━━ DATA FOR ANALYSIS

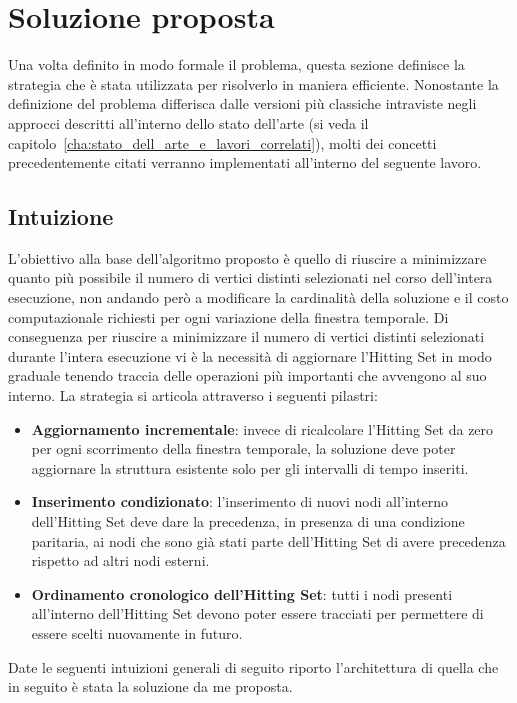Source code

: 
\section{Soluzione proposta}\label{sec:soluzione_proposta}

Una volta definito in modo formale il problema, questa sezione definisce la strategia che è stata utilizzata per risolverlo in maniera efficiente.
Nonostante la definizione del problema differisca dalle versioni più classiche intraviste negli approcci descritti all'interno dello stato dell'arte (si veda il capitolo~\ref{cha:stato_dell_arte_e_lavori_correlati}), molti dei concetti precedentemente citati verranno implementati all'interno del seguente lavoro.

\subsection{Intuizione}

L'obiettivo alla base dell'algoritmo proposto è quello di riuscire a minimizzare quanto più possibile il numero di vertici distinti selezionati nel corso dell'intera esecuzione, non andando però a modificare la cardinalità della soluzione e il costo computazionale richiesti per ogni variazione della finestra temporale.
Di conseguenza per riuscire a minimizzare il numero di vertici distinti selezionati durante l'intera esecuzione vi è la necessità di aggiornare l'Hitting Set in modo graduale tenendo traccia delle operazioni più importanti che avvengono al suo interno.
La strategia si articola attraverso i seguenti pilastri:
\begin{itemize}
    \item \textbf{Aggiornamento incrementale}: invece di ricalcolare l'Hitting Set da zero per ogni scorrimento della finestra temporale, la soluzione deve poter aggiornare la struttura esistente solo per gli intervalli di tempo inseriti.
    \item \textbf{Inserimento condizionato}: l'inserimento di nuovi nodi all'interno dell'Hitting Set deve dare la precedenza, in presenza di una condizione paritaria, ai nodi che sono già stati parte dell'Hitting Set di avere precedenza rispetto ad altri nodi esterni.
    \item \textbf{Ordinamento cronologico dell'Hitting Set}: tutti i nodi presenti all'interno dell'Hitting Set devono poter essere tracciati per permettere di essere scelti nuovamente in futuro.
\end{itemize}
Date le seguenti intuizioni generali di seguito riporto l'architettura di quella che in seguito è stata la soluzione da me proposta.

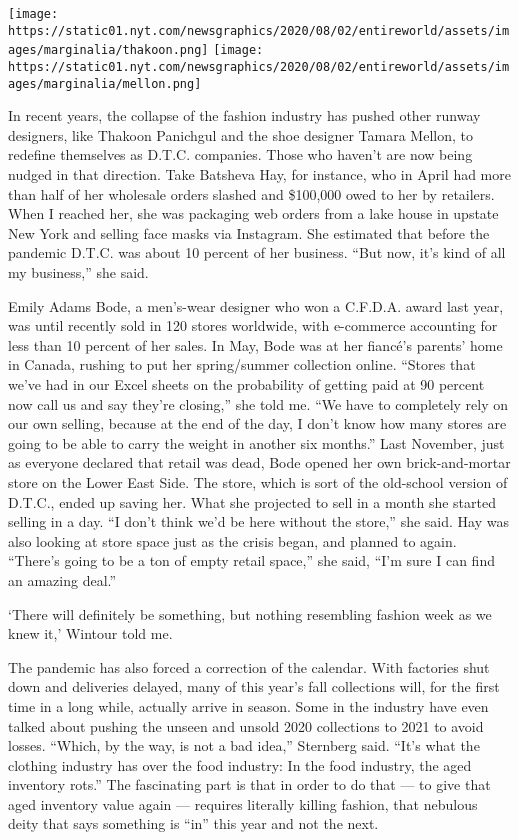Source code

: \texttt{[image: https://static01.nyt.com/newsgraphics/2020/08/02/entireworld/assets/images/marginalia/thakoon.png]}
\texttt{[image: https://static01.nyt.com/newsgraphics/2020/08/02/entireworld/assets/images/marginalia/mellon.png]}

In recent years, the collapse of the fashion industry has pushed other
runway designers, like Thakoon Panichgul and the shoe designer Tamara
Mellon, to redefine themselves as D.T.C. companies. Those who haven't
are now being nudged in that direction. Take Batsheva Hay, for instance,
who in April had more than half of her wholesale orders slashed and
\$100,000 owed to her by retailers. When I reached her, she was
packaging web orders from a lake house in upstate New York and selling
face masks via Instagram. She estimated that before the pandemic D.T.C.
was about 10 percent of her business. ``But now, it's kind of all my
business,'' she said.

Emily Adams Bode, a men's-wear designer who won a C.F.D.A. award last
year, was until recently sold in 120 stores worldwide, with e-commerce
accounting for less than 10 percent of her sales. In May, Bode was at
her fiancé's parents' home in Canada, rushing to put her spring/summer
collection online. ``Stores that we've had in our Excel sheets on the
probability of getting paid at 90 percent now call us and say they're
closing,'' she told me. ``We have to completely rely on our own selling,
because at the end of the day, I don't know how many stores are going to
be able to carry the weight in another six months.'' Last November, just
as everyone declared that retail was dead, Bode opened her own
brick-and-mortar store on the Lower East Side. The store, which is sort
of the old-school version of D.T.C., ended up saving her. What she
projected to sell in a month she started selling in a day. ``I don't
think we'd be here without the store,'' she said. Hay was also looking
at store space just as the crisis began, and planned to again. ``There's
going to be a ton of empty retail space,'' she said, ``I'm sure I can
find an amazing deal.''

`There will definitely be something, but nothing resembling fashion week
as we knew it,' Wintour told me.

The pandemic has also forced a correction of the calendar. With
factories shut down and deliveries delayed, many of this year's fall
collections will, for the first time in a long while, actually arrive in
season. Some in the industry have even talked about pushing the unseen
and unsold 2020 collections to 2021 to avoid losses. ``Which, by the
way, is not a bad idea,'' Sternberg said. ``It's what the clothing
industry has over the food industry: In the food industry, the aged
inventory rots.'' The fascinating part is that in order to do that ---
to give that aged inventory value again --- requires literally killing
fashion, that nebulous deity that says something is ``in'' this year and
not the next.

━━━━

(AIM OF THE TASK): Please print the records above word for word, leaving every image out.

(RESULT OF THE TASK):
Source code

: 
\section{Soluzione proposta}\label{sec:soluzione_proposta}

Una volta definito in modo formale il problema, questa sezione definisce la strategia che è stata utilizzata per risolverlo in maniera efficiente.
Nonostante la definizione del problema differisca dalle versioni più classiche intraviste negli approcci descritti all'interno dello stato dell'arte (si veda il capitolo~\ref{cha:stato_dell_arte_e_lavori_correlati}), molti dei concetti precedentemente citati verranno implementati all'interno del seguente lavoro.

\subsection{Intuizione}

L'obiettivo alla base dell'algoritmo proposto è quello di riuscire a minimizzare quanto più possibile il numero di vertici distinti selezionati nel corso dell'intera esecuzione, non andando però a modificare la cardinalità della soluzione e il costo computazionale richiesti per ogni variazione della finestra temporale.
Di conseguenza per riuscire a minimizzare il numero di vertici distinti selezionati durante l'intera esecuzione vi è la necessità di aggiornare l'Hitting Set in modo graduale tenendo traccia delle operazioni più importanti che avvengono al suo interno.
La strategia si articola attraverso i seguenti pilastri:
\begin{itemize}
    \item \textbf{Aggiornamento incrementale}: invece di ricalcolare l'Hitting Set da zero per ogni scorrimento della finestra temporale, la soluzione deve poter aggiornare la struttura esistente solo per gli intervalli di tempo inseriti.
    \item \textbf{Inserimento condizionato}: l'inserimento di nuovi nodi all'interno dell'Hitting Set deve dare la precedenza, in presenza di una condizione paritaria, ai nodi che sono già stati parte dell'Hitting Set di avere precedenza rispetto ad altri nodi esterni.
    \item \textbf{Ordinamento cronologico dell'Hitting Set}: tutti i nodi presenti all'interno dell'Hitting Set devono poter essere tracciati per permettere di essere scelti nuovamente in futuro.
\end{itemize}
Date le seguenti intuizioni generali di seguito riporto l'architettura di quella che in seguito è stata la soluzione da me proposta.

Source code

: \texttt{[image: https://static01.nyt.com/newsgraphics/2020/08/02/entireworld/assets/images/marginalia/thakoon.png]}
\texttt{[image: https://static01.nyt.com/newsgraphics/2020/08/02/entireworld/assets/images/marginalia/mellon.png]}

In recent years, the collapse of the fashion industry has pushed other
runway designers, like Thakoon Panichgul and the shoe designer Tamara
Mellon, to redefine themselves as D.T.C. companies. Those who haven't
are now being nudged in that direction. Take Batsheva Hay, for instance,
who in April had more than half of her wholesale orders slashed and
\$100,000 owed to her by retailers. When I reached her, she was
packaging web orders from a lake house in upstate New York and selling
face masks via Instagram. She estimated that before the pandemic D.T.C.
was about 10 percent of her business. ``But now, it's kind of all my
business,'' she said.

Emily Adams Bode, a men's-wear designer who won a C.F.D.A. award last
year, was until recently sold in 120 stores worldwide, with e-commerce
accounting for less than 10 percent of her sales. In May, Bode was at
her fiancé's parents' home in Canada, rushing to put her spring/summer
collection online. ``Stores that we've had in our Excel sheets on the
probability of getting paid at 90 percent now call us and say they're
closing,'' she told me. ``We have to completely rely on our own selling,
because at the end of the day, I don't know how many stores are going to
be able to carry the weight in another six months.'' Last November, just
as everyone declared that retail was dead, Bode opened her own
brick-and-mortar store on the Lower East Side. The store, which is sort
of the old-school version of D.T.C., ended up saving her. What she
projected to sell in a month she started selling in a day. ``I don't
think we'd be here without the store,'' she said. Hay was also looking
at store space just as the crisis began, and planned to again. ``There's
going to be a ton of empty retail space,'' she said, ``I'm sure I can
find an amazing deal.''

`There will definitely be something, but nothing resembling fashion week
as we knew it,' Wintour told me.

The pandemic has also forced a correction of the calendar. With
factories shut down and deliveries delayed, many of this year's fall
collections will, for the first time in a long while, actually arrive in
season. Some in the industry have even talked about pushing the unseen
and unsold 2020 collections to 2021 to avoid losses. ``Which, by the
way, is not a bad idea,'' Sternberg said. ``It's what the clothing
industry has over the food industry: In the food industry, the aged
inventory rots.'' The fascinating part is that in order to do that ---
to give that aged inventory value again --- requires literally killing
fashion, that nebulous deity that says something is ``in'' this year and
not the next.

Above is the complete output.